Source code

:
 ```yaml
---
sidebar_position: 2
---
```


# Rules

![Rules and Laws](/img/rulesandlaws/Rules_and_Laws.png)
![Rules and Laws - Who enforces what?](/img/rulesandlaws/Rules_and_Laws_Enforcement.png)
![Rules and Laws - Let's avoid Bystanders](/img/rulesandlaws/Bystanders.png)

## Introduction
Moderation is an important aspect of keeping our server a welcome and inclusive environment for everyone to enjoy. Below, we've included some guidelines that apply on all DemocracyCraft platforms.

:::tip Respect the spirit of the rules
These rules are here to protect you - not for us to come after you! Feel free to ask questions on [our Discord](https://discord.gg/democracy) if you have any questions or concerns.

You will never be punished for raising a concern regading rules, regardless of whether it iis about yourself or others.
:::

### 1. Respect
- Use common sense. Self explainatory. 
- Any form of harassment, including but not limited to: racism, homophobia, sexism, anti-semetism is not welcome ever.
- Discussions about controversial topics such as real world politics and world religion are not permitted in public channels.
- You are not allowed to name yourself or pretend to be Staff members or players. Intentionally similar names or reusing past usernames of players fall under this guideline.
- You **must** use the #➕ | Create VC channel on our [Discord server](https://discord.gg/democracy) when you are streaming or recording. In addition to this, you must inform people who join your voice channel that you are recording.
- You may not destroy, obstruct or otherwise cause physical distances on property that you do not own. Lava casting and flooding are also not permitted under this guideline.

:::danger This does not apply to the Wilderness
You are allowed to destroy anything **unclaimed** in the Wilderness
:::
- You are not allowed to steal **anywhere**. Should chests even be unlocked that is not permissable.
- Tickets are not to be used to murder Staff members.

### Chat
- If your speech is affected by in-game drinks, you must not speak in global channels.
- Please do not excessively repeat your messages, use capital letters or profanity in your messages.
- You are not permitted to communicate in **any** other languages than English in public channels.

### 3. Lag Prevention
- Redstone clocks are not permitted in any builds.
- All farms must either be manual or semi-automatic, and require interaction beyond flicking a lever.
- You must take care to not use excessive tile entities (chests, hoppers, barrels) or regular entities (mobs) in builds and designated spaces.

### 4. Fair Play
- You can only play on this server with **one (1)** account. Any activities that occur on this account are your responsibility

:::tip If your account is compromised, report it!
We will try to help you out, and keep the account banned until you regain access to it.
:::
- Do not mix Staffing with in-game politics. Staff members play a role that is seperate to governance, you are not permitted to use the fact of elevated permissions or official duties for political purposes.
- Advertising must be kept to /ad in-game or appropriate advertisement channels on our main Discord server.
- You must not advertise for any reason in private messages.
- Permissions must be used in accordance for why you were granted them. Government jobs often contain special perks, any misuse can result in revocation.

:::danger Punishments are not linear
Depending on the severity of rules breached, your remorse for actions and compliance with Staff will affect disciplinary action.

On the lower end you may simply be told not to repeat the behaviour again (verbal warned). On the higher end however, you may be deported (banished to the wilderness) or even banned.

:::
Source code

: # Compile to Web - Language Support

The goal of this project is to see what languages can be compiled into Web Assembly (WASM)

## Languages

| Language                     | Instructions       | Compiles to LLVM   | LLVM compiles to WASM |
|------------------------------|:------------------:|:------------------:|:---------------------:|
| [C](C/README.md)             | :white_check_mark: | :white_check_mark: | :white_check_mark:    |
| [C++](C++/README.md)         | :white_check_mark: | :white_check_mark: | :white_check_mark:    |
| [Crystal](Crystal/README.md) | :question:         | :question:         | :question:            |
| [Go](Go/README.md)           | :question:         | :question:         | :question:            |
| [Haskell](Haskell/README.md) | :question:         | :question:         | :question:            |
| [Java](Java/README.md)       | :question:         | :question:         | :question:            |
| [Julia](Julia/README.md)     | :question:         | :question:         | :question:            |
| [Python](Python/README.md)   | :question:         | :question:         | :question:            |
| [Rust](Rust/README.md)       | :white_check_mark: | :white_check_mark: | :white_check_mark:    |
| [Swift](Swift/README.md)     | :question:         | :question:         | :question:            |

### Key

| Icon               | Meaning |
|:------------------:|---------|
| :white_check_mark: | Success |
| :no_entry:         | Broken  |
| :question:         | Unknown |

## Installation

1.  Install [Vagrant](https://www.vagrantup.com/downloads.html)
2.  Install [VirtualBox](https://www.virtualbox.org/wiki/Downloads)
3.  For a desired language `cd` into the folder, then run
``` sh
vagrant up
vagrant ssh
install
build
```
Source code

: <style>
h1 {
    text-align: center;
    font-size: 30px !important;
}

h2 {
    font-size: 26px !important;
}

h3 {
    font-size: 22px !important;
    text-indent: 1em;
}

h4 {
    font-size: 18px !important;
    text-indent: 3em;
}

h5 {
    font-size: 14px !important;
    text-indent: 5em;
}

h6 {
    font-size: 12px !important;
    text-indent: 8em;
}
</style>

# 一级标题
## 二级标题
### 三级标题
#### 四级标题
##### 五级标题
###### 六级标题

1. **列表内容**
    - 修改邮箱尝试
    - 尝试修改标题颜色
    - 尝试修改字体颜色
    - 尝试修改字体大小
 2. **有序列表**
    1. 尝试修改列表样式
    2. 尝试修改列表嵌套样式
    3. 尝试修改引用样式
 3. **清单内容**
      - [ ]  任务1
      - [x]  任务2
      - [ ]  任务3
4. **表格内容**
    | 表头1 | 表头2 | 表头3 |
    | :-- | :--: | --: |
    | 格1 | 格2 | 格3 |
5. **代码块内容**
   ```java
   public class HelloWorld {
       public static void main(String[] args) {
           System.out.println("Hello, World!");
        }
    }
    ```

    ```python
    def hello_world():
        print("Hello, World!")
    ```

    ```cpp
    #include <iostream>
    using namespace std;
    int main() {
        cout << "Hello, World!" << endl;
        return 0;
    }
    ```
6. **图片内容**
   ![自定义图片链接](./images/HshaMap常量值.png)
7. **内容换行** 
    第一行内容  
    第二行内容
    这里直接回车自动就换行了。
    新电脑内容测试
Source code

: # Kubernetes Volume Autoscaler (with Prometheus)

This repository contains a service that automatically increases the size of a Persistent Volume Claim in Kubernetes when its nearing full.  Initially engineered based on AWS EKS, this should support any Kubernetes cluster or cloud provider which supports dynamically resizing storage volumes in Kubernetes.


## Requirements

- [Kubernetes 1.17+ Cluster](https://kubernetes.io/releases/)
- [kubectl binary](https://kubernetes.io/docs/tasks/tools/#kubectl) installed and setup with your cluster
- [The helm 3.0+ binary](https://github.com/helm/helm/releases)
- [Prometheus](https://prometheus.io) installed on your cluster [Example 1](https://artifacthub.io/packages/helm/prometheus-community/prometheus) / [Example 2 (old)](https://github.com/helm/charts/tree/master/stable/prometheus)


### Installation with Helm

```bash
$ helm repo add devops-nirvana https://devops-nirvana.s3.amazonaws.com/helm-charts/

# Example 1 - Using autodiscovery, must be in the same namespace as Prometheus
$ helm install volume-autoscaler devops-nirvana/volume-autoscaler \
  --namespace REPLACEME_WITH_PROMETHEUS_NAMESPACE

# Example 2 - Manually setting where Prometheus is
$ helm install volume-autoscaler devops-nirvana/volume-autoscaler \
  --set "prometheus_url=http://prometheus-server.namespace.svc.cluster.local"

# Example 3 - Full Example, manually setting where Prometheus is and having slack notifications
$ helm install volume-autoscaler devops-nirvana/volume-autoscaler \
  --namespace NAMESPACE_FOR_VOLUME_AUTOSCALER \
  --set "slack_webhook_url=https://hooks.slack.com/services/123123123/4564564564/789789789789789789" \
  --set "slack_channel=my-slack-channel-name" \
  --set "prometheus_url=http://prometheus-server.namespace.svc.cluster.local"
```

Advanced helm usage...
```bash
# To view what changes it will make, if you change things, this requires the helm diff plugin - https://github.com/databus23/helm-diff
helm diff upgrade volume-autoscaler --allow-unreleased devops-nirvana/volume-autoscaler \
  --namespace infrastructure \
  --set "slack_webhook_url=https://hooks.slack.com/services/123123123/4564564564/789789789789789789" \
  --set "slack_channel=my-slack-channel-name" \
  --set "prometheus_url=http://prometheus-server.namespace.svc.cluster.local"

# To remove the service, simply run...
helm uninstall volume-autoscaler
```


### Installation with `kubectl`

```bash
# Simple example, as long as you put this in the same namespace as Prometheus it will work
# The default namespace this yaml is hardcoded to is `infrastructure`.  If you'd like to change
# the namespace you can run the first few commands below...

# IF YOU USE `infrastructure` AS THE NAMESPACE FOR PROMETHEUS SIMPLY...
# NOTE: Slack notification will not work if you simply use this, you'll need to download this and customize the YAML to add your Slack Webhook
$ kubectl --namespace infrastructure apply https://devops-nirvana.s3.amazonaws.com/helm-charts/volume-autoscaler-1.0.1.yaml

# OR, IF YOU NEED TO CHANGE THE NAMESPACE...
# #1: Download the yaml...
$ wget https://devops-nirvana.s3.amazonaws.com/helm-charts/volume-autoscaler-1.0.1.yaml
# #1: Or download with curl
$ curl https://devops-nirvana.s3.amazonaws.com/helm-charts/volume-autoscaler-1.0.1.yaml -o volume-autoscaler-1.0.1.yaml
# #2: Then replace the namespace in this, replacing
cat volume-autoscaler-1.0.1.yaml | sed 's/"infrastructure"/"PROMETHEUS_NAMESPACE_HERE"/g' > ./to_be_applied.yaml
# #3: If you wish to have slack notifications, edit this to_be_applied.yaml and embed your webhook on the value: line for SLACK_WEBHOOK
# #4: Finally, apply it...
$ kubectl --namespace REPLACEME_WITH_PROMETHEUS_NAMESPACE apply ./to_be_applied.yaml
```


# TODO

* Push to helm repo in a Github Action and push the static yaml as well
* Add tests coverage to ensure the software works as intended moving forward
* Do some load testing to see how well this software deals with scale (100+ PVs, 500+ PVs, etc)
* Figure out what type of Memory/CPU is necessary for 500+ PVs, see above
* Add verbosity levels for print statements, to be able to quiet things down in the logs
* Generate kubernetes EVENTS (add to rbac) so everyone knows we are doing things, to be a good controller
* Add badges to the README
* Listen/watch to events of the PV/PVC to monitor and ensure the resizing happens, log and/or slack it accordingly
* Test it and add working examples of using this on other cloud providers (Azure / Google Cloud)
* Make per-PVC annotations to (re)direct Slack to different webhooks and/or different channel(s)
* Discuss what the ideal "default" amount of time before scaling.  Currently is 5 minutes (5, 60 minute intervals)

## Problem requirements
Take from the listing above each line containing "everyone".

## Response
Moderation is an important aspect of keeping our server a welcome and inclusive environment for everyone to enjoy. Below, we've included some guidelines that apply on all DemocracyCraft platforms.
* Generate kubernetes EVENTS (add to rbac) so everyone knows we are doing things, to be a good controller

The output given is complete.